(February 4, 2015 at 5:25 am)bennyboy Wrote: There are several different reasons why I consider myself agnostic. One is a general distrust of the human capacity to comprehend truth. One is the great variety of God ideas which make a single answer to a general question too difficult. Another is a leaning toward idealism as opposed to physicalism.First off, thanks for taking my Buzz Lightyear meme in another thread tongue-in-cheek as intended. I only mention it here because I'm going to throw a couple ideas at you for consideration.
When you talk about your distrust in human comprehension of truth, what is your definition of truth? For me, truth hinges on the idea of justified true belief; which has nothing to do with what I'll call ultimate truth (I know, using the same word in the definition of the word you're trying to define. I'll assume you understand my meaning here). Just because we don't know it all doesn't mean what we do know can't be considered truth.
Einstein didn't prove Newton wrong; I'd like to assume you understand my meaning without a lot of explanation. Someday I think someone will come along that will make Einstein look like Newton. Today, even if a majority of people don't understant what F=ma means explicitly they understand it implicity. After 300 years I think the same would be understood of e=mc^2; even though by then the new Newton/Einstein would be 100 years old. Richard Feynman said "If you think you understand quantum mechanics, you don't understand quantum mechanics". Eventually 'Feynman' becomes a grade school insult.
Benny, I'm not being insulting here; just trying to appreciate the difference in approach. I'm comfortable with the human legacy of riding the asymptotic derivative curve towards ultimate truth; whereas you seem more comfortable assuming the end point and taking the integral under the curve and labeling it consciousness. If we reach the same point someday I will congratulate Herschel, Thomson, Rutherford, Chadwick, Neddermeyer, Higgs/CERN and their successors; whereas, you'll smuggly proclaim that Democritus knew it all along with no demonstration of the mechanism.
(February 4, 2015 at 5:25 am)bennyboy Wrote: I believe that the truth is at a border condition: to be found at whatever is under QM, or inside a black hole, or at the Big Bang. And I think that in those conditions, there are so many ambiguities and paradoxes that words probably cease to really mean anything.

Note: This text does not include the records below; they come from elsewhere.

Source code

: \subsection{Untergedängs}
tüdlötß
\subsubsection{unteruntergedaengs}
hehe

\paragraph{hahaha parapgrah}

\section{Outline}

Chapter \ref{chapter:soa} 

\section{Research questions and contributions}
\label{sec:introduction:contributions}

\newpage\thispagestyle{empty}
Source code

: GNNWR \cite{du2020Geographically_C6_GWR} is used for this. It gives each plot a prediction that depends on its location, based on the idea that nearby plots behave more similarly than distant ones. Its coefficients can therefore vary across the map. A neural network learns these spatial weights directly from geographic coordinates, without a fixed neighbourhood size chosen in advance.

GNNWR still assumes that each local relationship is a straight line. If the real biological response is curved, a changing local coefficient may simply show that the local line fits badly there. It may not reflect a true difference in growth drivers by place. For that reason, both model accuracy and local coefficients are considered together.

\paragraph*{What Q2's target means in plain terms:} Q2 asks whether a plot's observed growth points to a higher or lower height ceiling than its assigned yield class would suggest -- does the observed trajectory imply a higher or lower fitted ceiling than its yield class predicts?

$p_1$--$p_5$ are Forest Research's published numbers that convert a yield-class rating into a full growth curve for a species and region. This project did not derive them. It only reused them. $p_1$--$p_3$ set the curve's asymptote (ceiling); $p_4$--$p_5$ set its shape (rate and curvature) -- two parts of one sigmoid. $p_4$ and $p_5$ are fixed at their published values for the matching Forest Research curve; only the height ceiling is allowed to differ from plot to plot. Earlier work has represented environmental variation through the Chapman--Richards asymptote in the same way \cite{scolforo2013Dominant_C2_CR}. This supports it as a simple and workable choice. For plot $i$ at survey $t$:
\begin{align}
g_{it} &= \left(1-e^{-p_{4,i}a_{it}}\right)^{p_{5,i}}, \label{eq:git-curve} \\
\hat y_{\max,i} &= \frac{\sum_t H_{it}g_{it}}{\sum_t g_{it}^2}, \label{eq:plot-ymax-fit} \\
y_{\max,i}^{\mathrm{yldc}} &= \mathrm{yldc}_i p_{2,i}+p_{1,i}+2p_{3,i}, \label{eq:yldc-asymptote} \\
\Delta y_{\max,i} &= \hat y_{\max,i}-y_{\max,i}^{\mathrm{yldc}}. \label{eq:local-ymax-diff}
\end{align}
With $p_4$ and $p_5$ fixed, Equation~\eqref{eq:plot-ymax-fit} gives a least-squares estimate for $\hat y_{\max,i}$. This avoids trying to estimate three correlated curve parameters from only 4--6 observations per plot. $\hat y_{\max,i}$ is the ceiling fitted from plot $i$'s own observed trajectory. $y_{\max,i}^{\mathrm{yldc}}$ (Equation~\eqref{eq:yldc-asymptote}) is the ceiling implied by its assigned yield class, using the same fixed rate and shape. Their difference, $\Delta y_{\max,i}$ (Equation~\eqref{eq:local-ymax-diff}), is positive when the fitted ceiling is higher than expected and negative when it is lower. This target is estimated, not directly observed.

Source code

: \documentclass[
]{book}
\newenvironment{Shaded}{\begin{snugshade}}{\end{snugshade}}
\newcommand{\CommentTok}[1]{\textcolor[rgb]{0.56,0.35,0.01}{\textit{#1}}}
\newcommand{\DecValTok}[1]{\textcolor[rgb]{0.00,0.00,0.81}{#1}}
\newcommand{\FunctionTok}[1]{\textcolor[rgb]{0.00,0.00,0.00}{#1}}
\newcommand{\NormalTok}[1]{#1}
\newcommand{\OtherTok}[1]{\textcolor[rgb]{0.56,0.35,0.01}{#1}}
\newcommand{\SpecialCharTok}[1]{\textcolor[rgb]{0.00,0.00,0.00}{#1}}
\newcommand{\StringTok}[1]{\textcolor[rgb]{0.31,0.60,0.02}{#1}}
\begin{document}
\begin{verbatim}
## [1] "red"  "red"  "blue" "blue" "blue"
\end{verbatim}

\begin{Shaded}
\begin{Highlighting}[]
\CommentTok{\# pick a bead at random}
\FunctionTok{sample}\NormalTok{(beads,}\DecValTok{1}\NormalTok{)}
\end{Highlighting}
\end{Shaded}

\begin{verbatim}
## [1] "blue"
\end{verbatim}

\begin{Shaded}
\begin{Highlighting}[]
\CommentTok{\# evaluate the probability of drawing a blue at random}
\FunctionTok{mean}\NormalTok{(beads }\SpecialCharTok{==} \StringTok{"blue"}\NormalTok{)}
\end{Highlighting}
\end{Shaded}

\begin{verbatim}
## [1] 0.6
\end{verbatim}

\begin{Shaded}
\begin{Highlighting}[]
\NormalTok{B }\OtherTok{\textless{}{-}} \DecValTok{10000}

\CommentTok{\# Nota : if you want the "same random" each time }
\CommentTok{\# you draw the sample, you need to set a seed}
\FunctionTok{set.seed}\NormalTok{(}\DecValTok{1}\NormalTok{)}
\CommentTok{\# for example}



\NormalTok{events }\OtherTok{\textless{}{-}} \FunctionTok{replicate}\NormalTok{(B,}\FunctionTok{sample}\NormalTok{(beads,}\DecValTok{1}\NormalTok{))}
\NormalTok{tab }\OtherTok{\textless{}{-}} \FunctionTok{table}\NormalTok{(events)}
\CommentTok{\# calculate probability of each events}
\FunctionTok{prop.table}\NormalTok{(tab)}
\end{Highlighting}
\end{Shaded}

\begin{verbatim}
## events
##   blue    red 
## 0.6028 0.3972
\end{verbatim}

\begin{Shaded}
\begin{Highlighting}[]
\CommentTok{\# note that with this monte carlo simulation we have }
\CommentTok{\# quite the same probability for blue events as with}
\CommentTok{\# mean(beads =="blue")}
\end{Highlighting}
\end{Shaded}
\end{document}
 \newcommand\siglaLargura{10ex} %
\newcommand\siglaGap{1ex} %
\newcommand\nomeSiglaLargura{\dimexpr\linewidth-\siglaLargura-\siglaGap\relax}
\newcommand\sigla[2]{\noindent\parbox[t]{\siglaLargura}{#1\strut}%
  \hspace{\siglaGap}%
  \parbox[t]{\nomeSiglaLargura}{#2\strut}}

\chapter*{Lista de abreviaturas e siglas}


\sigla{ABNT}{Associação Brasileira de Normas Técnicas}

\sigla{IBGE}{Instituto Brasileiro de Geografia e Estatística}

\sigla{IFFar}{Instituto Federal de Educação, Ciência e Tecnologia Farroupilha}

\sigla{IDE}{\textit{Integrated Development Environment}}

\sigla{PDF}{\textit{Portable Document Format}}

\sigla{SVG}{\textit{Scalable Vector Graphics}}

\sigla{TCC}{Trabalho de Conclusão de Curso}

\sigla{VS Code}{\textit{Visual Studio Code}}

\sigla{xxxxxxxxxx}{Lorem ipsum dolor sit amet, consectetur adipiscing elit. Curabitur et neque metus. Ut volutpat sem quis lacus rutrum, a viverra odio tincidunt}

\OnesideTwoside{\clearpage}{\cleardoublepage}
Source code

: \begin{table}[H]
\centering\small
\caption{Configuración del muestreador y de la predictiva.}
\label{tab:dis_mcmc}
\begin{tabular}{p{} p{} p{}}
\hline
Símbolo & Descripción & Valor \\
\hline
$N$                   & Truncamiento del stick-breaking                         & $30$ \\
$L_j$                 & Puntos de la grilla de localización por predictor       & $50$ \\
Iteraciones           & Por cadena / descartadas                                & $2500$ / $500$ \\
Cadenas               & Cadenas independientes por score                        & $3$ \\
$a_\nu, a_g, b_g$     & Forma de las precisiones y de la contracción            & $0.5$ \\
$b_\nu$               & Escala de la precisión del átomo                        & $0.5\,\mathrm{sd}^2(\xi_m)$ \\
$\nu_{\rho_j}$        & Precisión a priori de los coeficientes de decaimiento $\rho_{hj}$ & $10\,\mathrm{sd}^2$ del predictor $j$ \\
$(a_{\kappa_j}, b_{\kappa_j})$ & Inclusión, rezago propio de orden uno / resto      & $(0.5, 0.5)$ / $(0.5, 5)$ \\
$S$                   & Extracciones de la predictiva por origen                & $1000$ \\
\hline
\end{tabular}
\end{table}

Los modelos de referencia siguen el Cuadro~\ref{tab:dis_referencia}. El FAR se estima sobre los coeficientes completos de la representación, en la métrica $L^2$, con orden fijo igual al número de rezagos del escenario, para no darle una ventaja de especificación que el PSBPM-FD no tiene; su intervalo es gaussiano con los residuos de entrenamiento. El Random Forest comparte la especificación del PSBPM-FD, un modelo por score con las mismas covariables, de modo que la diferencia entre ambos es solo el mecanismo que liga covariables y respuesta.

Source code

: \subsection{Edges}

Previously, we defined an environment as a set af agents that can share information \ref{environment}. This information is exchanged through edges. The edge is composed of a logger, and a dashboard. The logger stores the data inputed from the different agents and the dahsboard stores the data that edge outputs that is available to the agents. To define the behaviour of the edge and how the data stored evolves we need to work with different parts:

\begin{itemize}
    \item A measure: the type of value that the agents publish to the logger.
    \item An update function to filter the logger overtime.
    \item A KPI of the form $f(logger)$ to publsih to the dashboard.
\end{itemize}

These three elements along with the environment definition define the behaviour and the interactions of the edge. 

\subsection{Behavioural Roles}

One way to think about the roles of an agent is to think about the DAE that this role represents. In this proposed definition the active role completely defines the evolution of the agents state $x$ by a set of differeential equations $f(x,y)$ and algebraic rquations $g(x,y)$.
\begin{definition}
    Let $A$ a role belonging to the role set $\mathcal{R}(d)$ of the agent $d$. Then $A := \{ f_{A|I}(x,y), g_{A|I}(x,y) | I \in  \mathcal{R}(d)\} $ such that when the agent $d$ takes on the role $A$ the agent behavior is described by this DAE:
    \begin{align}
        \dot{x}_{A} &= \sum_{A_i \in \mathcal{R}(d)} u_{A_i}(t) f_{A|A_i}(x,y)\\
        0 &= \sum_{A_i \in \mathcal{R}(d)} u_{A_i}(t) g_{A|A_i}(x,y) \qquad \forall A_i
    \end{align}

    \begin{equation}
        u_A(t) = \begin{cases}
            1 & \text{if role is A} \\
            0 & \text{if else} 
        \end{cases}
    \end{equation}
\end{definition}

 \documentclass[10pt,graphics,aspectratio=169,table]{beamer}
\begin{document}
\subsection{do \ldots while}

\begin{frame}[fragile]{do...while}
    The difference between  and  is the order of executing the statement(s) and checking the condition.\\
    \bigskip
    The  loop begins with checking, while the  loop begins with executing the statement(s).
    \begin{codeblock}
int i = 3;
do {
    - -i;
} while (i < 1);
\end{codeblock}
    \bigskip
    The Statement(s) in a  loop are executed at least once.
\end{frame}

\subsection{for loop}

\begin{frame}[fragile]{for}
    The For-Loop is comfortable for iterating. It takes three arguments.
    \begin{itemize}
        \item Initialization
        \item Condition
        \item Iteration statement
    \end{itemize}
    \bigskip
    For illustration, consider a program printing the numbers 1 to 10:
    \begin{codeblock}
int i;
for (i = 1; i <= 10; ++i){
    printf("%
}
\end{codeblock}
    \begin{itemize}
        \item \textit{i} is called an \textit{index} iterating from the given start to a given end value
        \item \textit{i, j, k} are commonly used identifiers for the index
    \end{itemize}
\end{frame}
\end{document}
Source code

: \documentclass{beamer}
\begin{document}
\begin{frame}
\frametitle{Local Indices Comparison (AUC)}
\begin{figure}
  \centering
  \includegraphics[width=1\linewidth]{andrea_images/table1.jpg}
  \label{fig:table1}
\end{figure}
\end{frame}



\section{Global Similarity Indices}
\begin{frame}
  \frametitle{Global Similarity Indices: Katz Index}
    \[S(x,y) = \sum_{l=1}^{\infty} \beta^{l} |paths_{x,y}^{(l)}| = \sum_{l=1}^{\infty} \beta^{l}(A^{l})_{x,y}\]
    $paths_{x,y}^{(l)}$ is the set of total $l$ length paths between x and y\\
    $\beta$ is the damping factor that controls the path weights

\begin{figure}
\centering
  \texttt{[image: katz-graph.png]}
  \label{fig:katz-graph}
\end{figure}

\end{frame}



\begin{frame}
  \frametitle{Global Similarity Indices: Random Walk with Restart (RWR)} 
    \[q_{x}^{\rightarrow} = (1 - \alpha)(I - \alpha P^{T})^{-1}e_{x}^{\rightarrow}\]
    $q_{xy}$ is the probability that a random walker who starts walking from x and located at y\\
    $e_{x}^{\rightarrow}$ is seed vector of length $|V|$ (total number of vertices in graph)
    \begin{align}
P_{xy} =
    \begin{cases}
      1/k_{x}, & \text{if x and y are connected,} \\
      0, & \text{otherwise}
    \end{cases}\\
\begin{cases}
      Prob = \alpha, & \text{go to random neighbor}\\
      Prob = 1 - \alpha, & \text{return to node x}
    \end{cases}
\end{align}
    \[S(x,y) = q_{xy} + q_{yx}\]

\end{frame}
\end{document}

In other words, I think in those cases, you might come across something you COULD call God, but whether people would choose to do so would still come down to their semantic preferences.
This calls to mind a quote from Anthony Leggett:
Quote:It may be somewhat dangerous to explain something one does not understand very well [the quantum measurement process] by invoking something [consciousness] one does not understand at all!
The reason this quote resonates with me has little to do with Leggett's authority (who the fuck is Leggett?), but that it applies to experts and laymen when considering the intersection of physics and philosophy.